=== Task brief ===
Where a line contains the word "store", copy that line from the records below.
**** Dataset excerpts ****
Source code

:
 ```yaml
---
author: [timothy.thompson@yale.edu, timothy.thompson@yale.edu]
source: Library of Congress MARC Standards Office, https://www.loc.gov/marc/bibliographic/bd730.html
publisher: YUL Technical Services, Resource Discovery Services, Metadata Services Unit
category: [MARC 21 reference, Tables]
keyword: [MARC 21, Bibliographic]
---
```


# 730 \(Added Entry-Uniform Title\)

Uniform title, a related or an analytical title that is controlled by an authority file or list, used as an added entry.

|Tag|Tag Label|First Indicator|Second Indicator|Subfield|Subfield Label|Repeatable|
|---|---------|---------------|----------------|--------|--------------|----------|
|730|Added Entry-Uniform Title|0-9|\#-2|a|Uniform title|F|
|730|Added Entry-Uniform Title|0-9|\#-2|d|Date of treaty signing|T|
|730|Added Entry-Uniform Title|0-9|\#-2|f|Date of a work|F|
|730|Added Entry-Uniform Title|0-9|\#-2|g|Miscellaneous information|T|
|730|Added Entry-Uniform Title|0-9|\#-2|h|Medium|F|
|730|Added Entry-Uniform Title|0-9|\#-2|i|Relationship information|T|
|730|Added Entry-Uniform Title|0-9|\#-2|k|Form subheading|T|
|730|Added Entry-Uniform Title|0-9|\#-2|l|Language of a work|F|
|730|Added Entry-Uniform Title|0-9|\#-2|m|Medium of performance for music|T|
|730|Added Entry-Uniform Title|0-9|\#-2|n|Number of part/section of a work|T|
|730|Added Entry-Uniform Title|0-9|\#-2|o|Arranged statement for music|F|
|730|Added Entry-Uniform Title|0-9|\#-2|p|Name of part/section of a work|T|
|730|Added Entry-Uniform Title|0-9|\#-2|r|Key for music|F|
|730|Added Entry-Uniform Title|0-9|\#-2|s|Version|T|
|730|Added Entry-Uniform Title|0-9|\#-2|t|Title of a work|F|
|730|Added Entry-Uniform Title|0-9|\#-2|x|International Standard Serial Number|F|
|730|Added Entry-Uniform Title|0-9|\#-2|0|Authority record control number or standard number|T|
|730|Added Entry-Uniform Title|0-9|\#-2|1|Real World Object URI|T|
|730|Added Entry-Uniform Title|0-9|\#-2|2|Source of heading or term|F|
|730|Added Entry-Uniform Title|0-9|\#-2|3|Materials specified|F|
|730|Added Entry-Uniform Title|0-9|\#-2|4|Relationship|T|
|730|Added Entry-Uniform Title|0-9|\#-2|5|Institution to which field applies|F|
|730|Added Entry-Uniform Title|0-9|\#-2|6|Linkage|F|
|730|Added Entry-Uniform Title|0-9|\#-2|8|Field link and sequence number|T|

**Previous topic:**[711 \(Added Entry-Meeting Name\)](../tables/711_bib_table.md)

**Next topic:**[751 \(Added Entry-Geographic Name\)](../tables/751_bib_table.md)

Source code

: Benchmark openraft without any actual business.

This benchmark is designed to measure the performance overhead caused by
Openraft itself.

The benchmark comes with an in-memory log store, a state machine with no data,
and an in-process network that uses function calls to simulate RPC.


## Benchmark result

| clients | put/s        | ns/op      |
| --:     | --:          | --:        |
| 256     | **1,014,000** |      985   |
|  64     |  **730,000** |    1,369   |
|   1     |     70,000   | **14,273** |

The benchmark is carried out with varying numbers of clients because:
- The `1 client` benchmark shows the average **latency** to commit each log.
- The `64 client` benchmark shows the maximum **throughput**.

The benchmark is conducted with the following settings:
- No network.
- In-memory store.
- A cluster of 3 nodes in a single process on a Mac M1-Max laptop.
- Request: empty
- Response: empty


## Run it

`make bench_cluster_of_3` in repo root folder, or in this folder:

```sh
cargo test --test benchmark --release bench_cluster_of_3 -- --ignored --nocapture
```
****
=== Solution to this task ===
The benchmark comes with an in-memory log store, a state machine with no data,
- In-memory store.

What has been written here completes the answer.